Un soutien financier européen et des tensions diplomatiques
Dans un autre volet de son soutien à l’Ukraine, l’UE a effectué le 25 juin un premier versement de 3,2 milliards d’euros dans le cadre d’un prêt de 90 milliards d’euros alloué à Kiev. Ce paiement, destiné à couvrir les besoins budgétaires ukrainiens, sera suivi d’un second versement de 6 milliards d’euros pour financer l’achat de drones, a précisé la présidente de la Commission européenne, Ursula von der Leyen.
Sur le plan diplomatique, les relations entre l’Ukraine et la Pologne, pourtant alliées dans le conflit, restent tendues. Une conférence sur la reconstruction de l’Ukraine s’est ouverte le 25 juin à Gdańsk, en l’absence du président ukrainien Volodymyr Zelensky. Les tensions portent sur des désaccords historiques liés à la Seconde Guerre mondiale, bien que les responsables des deux pays aient affiché une volonté d’apaisement lors de l’ouverture de l’événement. « Vous êtes ici chez vous », a déclaré le Premier ministre polonais Donald Tusk à son homologue ukrainienne, Ioulia Svyrydenko.
La Biélorussie, alliée de la Russie, a par ailleurs annoncé la désactivation d’antennes-relais utilisées par Moscou pour guider des frappes contre l’Ukraine. Cette décision fait suite à un ultimatum lancé par Volodymyr Zelensky, qui avait donné une semaine à Minsk pour démanteler ces installations.
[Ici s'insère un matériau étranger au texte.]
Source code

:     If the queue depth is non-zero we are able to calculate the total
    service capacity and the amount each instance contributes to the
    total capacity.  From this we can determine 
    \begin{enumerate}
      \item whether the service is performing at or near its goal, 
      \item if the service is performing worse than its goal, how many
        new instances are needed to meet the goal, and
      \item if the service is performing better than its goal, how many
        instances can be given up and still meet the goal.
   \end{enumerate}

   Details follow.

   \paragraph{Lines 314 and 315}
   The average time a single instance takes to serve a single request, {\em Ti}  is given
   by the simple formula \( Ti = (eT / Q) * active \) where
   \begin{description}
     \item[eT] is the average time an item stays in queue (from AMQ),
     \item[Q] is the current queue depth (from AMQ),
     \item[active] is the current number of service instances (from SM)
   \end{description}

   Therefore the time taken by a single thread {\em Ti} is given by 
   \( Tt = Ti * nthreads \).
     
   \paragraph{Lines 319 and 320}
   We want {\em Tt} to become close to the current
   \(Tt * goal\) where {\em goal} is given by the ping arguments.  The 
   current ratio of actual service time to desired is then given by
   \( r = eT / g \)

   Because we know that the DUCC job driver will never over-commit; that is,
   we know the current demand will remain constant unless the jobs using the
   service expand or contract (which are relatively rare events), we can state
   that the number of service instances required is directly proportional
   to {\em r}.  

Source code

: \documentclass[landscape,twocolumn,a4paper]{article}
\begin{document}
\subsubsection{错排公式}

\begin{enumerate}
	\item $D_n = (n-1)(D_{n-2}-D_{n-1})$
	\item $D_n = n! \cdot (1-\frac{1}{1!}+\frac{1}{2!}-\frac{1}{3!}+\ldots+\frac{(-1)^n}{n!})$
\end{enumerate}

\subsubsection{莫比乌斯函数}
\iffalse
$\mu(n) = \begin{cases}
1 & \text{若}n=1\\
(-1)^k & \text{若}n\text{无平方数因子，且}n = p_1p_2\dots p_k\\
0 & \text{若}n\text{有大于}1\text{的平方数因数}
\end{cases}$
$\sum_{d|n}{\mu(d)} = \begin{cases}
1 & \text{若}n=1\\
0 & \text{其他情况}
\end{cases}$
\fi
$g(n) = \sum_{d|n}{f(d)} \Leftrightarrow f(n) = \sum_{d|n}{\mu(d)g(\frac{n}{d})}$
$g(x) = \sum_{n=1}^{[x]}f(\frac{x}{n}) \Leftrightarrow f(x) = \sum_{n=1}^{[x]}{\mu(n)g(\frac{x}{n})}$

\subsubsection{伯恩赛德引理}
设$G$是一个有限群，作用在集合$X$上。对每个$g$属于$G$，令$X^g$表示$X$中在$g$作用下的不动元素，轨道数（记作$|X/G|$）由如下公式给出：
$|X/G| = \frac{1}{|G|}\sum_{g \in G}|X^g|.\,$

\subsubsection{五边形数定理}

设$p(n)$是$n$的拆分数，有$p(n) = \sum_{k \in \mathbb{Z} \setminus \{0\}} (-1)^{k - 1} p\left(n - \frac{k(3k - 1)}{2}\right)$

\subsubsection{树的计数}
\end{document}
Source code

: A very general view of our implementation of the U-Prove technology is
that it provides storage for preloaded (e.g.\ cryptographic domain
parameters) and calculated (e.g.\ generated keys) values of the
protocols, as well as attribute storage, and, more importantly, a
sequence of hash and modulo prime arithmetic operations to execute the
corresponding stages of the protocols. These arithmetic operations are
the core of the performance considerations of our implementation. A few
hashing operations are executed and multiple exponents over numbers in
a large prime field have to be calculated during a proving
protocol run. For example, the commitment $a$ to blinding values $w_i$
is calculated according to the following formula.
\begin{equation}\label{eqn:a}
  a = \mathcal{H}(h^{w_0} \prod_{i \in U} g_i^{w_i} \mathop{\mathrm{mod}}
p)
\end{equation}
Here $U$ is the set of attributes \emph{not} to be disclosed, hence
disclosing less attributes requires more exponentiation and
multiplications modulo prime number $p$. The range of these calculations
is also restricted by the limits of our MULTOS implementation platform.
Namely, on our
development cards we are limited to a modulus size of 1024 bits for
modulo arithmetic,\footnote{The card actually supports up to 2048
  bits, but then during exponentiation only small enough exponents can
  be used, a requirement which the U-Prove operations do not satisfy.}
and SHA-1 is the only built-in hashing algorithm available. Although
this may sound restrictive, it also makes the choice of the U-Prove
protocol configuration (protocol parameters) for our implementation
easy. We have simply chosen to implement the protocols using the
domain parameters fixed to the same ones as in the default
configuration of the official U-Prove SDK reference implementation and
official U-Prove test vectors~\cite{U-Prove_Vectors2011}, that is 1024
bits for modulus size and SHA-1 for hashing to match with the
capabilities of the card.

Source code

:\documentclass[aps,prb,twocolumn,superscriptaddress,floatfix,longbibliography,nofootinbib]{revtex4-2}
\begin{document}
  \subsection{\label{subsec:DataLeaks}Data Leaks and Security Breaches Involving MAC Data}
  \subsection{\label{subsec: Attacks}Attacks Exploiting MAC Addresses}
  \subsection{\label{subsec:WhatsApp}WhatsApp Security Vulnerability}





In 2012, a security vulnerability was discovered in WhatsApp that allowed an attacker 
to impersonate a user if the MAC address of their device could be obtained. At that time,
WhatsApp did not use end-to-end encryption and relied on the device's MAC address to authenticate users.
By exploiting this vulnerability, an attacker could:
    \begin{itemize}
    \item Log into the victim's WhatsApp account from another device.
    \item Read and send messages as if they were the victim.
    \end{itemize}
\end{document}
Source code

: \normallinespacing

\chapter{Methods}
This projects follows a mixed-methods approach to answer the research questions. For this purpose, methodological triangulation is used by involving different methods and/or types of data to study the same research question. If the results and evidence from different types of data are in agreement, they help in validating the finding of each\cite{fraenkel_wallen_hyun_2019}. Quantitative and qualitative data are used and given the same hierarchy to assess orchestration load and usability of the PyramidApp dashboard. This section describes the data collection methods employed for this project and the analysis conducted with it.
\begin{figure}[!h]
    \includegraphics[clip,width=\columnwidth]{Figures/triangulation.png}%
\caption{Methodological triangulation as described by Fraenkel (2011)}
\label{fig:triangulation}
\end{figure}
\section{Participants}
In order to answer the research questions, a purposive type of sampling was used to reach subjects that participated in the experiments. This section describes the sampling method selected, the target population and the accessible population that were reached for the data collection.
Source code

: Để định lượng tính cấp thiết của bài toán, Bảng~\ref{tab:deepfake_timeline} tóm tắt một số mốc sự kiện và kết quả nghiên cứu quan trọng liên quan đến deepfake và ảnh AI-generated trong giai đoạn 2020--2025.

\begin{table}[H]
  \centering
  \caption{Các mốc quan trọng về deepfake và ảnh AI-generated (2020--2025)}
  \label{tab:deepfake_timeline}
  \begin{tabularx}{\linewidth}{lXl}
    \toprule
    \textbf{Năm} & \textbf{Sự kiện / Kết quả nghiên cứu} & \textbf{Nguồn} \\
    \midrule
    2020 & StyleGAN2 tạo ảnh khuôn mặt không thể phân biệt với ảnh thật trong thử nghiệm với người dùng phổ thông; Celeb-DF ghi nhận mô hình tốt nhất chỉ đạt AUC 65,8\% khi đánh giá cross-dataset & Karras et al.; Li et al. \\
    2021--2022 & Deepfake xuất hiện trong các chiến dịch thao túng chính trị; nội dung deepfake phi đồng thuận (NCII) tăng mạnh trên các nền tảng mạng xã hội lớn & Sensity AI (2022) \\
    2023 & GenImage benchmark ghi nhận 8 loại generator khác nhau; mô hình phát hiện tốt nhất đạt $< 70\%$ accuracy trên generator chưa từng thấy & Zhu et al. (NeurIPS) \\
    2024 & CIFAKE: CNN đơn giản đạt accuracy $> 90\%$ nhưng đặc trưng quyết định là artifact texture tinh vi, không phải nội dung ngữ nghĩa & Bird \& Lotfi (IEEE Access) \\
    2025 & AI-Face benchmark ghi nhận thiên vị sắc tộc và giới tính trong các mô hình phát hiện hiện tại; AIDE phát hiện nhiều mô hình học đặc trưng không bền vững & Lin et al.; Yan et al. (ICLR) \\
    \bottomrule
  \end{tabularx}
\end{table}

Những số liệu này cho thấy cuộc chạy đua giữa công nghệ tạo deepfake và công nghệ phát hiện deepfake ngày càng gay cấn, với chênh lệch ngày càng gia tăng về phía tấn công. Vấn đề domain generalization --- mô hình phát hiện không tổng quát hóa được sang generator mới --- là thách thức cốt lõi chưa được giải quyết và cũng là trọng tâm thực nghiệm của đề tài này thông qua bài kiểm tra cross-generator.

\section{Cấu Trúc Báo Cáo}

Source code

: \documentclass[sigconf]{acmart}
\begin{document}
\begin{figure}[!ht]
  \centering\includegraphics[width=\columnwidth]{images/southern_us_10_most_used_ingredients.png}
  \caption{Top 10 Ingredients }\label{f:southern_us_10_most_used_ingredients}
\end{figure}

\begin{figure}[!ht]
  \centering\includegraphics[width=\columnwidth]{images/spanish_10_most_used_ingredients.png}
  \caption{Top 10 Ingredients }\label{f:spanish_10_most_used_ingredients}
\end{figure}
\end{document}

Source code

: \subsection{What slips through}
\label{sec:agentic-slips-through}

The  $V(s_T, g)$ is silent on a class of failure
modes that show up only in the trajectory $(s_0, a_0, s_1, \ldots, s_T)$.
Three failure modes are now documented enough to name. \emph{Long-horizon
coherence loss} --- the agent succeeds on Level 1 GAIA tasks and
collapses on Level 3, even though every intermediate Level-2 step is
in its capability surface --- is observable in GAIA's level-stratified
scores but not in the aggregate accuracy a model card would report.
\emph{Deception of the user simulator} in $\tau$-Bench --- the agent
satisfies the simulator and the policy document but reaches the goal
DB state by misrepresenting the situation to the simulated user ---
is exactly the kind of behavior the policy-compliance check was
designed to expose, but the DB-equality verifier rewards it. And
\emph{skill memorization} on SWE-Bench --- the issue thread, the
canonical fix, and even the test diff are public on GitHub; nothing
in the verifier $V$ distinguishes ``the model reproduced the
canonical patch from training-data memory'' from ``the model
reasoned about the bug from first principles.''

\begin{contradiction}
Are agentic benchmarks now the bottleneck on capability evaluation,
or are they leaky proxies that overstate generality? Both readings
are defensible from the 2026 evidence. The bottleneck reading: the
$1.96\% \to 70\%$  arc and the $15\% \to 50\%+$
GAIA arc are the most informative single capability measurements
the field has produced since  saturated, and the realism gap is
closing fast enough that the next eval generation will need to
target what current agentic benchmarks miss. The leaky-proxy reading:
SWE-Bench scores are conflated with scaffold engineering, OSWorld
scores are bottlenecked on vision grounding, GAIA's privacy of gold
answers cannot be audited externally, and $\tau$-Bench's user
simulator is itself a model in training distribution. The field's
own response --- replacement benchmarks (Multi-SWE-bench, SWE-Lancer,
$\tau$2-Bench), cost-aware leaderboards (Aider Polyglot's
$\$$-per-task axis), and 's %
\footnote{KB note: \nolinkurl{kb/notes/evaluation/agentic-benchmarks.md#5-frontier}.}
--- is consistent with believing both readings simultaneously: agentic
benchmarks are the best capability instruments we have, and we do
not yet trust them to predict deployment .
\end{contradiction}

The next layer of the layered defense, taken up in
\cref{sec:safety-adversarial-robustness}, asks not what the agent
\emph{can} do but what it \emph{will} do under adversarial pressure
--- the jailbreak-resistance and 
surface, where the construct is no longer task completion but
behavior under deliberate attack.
Le président ukrainien a confirmé leur mise hors service le 22 juin, sans pouvoir certifier leur démantèlement définitif.
La prolongation des sanctions européennes marque une nouvelle étape dans la réponse occidentale à la guerre en Ukraine, alors que les combats se poursuivent et que les stratégies militaires et économiques des deux camps évoluent. Les prochains mois diront si ces mesures parviendront à infléchir la capacité de la Russie à maintenir son effort de guerre, ou si de nouvelles adaptations permettront à Moscou de contourner ces restrictions.